L’Amérique latine et les Caraïbes ont une population approximative de 670 millions d’habitants répartis dans 46 pays. À partir des années 2000, plusieurs d’entre eux tels que l’Argentine, l’Uruguay, le Mexique, le Pérou, la Colombie (parmi d’autres pays) ont élaboré leurs propres lois sur la protection des données à caractère personnel. Ces lois ont été fortement
influencées par la directive européenne du 24 octobre 1995 (PE et Cons. UE, dir. 95/46/CE) . Après l’entrée en application du RGPD en mai 2018, presque tous les pays d’Amérique latine ont alors engagé un processus de réforme de leurs lois sur la protection des données afin de se conformer au RGPD. Les États qui n’avaient pas de lois, comme l’Équateur ou le Paraguay, sont actuellement en train de les élaborer en s’inspirant directement du RGPD. Cela fait de l’Amérique latine un allié stratégique important de l’Union européenne dans ce domaine.
Il convient maintenant d’analyser cette transition. Le RGPD est fondé sur la gestion des risques, un langage universel dans le secteur de la cybersécurité. Un des défi s essentiels est cette approche en matière de gestion des risques. Celle-ci est traditionnellement appliquée par la grande majorité des entreprises latino-américaines du point de vue de la protection de leurs propres actifs patrimoniaux et non du point de vue de la protection des droits et libertés.
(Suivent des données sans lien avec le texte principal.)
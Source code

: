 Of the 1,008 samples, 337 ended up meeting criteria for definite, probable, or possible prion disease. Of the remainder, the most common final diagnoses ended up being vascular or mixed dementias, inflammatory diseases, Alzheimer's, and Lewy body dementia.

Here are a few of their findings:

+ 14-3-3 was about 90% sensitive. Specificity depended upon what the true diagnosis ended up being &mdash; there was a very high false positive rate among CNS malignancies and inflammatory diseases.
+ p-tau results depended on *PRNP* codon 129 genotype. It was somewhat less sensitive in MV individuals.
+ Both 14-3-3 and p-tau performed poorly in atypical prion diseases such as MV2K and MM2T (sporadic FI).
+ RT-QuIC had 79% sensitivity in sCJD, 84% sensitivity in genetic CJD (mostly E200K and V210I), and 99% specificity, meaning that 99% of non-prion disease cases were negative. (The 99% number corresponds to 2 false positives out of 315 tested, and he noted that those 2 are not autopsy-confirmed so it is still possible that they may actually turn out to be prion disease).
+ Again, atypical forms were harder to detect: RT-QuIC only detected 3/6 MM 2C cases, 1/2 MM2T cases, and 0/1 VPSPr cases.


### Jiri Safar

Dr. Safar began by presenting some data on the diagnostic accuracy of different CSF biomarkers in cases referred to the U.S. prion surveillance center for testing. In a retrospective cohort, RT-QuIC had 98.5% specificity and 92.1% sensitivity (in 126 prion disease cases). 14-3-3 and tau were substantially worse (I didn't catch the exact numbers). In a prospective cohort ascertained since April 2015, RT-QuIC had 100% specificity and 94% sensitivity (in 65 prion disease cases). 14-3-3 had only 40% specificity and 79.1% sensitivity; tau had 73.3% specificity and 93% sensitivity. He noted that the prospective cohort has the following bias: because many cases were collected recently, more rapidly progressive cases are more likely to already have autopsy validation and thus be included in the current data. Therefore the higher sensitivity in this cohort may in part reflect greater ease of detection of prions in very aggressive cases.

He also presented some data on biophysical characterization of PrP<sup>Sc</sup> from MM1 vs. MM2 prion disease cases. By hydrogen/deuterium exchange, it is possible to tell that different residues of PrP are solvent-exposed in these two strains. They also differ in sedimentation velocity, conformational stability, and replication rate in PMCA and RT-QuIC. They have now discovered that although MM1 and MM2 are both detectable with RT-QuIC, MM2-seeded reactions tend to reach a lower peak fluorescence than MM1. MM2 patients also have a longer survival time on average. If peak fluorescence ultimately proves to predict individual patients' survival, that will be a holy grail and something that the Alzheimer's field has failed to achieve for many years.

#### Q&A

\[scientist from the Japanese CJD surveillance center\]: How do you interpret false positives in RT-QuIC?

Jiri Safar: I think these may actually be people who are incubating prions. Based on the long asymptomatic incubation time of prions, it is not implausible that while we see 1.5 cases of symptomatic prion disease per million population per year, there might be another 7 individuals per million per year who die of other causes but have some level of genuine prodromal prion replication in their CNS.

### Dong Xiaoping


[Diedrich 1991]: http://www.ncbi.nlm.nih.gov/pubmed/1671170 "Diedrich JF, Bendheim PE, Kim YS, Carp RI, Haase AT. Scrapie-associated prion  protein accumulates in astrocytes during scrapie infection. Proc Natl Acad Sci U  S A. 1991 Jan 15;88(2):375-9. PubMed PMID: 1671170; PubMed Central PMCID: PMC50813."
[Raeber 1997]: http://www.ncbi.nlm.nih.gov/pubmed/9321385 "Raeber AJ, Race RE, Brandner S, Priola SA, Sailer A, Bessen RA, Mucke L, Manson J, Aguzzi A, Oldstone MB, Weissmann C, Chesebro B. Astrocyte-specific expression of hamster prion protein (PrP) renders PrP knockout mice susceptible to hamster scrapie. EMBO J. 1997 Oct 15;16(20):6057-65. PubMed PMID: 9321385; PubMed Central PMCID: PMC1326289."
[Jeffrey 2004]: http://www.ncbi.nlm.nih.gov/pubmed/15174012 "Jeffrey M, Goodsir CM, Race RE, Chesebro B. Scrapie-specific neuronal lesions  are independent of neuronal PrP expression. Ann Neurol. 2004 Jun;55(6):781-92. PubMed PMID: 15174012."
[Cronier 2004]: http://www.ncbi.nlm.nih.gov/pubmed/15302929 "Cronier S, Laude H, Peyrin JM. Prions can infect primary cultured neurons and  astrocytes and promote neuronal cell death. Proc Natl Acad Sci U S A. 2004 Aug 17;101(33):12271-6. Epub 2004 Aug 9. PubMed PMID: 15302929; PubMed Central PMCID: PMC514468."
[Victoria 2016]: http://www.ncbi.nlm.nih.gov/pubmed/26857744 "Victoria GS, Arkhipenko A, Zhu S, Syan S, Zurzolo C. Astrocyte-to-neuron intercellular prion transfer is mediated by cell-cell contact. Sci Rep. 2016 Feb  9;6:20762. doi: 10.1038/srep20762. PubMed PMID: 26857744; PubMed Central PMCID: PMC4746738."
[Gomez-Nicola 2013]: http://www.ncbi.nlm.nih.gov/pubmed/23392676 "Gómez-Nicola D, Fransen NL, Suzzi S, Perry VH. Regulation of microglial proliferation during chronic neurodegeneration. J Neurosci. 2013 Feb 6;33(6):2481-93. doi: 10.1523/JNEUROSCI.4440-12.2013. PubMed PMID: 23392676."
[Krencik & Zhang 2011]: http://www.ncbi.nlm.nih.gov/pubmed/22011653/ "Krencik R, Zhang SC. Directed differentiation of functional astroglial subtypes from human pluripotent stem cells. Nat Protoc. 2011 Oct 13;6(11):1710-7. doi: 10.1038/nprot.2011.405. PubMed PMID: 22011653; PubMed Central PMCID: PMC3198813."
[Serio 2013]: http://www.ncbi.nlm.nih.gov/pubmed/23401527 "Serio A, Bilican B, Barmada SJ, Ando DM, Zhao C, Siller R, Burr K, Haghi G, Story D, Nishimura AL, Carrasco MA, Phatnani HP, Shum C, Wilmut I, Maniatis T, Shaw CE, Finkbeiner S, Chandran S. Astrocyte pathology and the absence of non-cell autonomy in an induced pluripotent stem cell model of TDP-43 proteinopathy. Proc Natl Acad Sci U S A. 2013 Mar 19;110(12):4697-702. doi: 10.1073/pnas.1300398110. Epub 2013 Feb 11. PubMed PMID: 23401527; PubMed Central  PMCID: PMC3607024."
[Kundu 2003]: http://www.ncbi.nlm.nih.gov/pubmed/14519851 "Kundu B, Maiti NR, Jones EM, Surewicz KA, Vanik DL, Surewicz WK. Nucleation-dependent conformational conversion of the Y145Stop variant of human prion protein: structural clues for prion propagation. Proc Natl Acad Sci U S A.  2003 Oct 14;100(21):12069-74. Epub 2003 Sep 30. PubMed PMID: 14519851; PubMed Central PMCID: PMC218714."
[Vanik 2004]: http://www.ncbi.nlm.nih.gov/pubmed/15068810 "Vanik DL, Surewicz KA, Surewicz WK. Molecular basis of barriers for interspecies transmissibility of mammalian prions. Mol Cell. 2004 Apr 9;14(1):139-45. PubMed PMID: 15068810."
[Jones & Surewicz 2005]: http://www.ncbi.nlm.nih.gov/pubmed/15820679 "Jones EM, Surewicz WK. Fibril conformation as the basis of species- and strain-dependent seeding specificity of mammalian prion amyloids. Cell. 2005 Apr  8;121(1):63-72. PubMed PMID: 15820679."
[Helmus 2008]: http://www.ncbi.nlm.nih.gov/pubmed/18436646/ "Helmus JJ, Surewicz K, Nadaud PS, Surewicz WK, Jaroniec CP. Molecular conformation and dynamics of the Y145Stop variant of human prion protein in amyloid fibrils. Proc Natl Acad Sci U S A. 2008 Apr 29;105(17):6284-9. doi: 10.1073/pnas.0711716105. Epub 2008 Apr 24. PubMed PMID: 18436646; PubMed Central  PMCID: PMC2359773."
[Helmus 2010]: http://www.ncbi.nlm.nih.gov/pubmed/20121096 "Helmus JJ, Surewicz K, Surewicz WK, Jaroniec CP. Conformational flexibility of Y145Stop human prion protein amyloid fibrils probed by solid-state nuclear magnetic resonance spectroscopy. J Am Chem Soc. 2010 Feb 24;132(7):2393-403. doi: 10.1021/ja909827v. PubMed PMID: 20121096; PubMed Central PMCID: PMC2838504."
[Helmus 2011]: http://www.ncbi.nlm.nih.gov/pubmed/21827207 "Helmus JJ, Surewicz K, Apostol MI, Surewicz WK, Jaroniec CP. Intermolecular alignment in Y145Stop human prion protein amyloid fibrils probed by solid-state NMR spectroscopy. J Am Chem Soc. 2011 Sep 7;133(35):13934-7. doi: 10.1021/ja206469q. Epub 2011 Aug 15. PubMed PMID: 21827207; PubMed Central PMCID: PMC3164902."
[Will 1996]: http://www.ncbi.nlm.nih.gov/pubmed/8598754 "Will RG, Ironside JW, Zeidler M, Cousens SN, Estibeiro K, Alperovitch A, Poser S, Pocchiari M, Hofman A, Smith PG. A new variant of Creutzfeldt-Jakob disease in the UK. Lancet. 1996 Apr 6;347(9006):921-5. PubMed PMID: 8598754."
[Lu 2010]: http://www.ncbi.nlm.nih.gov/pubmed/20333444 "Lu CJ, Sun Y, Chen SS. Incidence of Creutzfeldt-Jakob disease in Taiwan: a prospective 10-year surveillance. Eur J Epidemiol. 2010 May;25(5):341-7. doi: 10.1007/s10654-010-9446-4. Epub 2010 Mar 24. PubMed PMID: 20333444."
Les entreprises latino-américaines doivent donc adapter leurs procédures et leurs mesures à la gestion des risques de cette nouvelle approche.
Considérant qu’en Amérique latine, il n’y a pas de processus d’intégration juridique dans ce domaine, les dispositions établies dans le RGPD peuvent avoir de nombreuses variantes. Citons par exemple le principe de la protection de la vie privée dès la conception, les certifications, la notification des incidents, le rôle du délégué à la protection des données ou les sanctions administratives en cas de non-conformité. C’est ainsi que, dans la nouvelle loi brésilienne sur la protection des données, l’amende peut aller jusqu’à 2 % de la facturation d’une entreprise au lieu des 4 % prévus dans le RGPD. Autre exemple, dans le nouveau projet de loi en Argentine, le consentement peut être aussi tacite dans certaines circonstances…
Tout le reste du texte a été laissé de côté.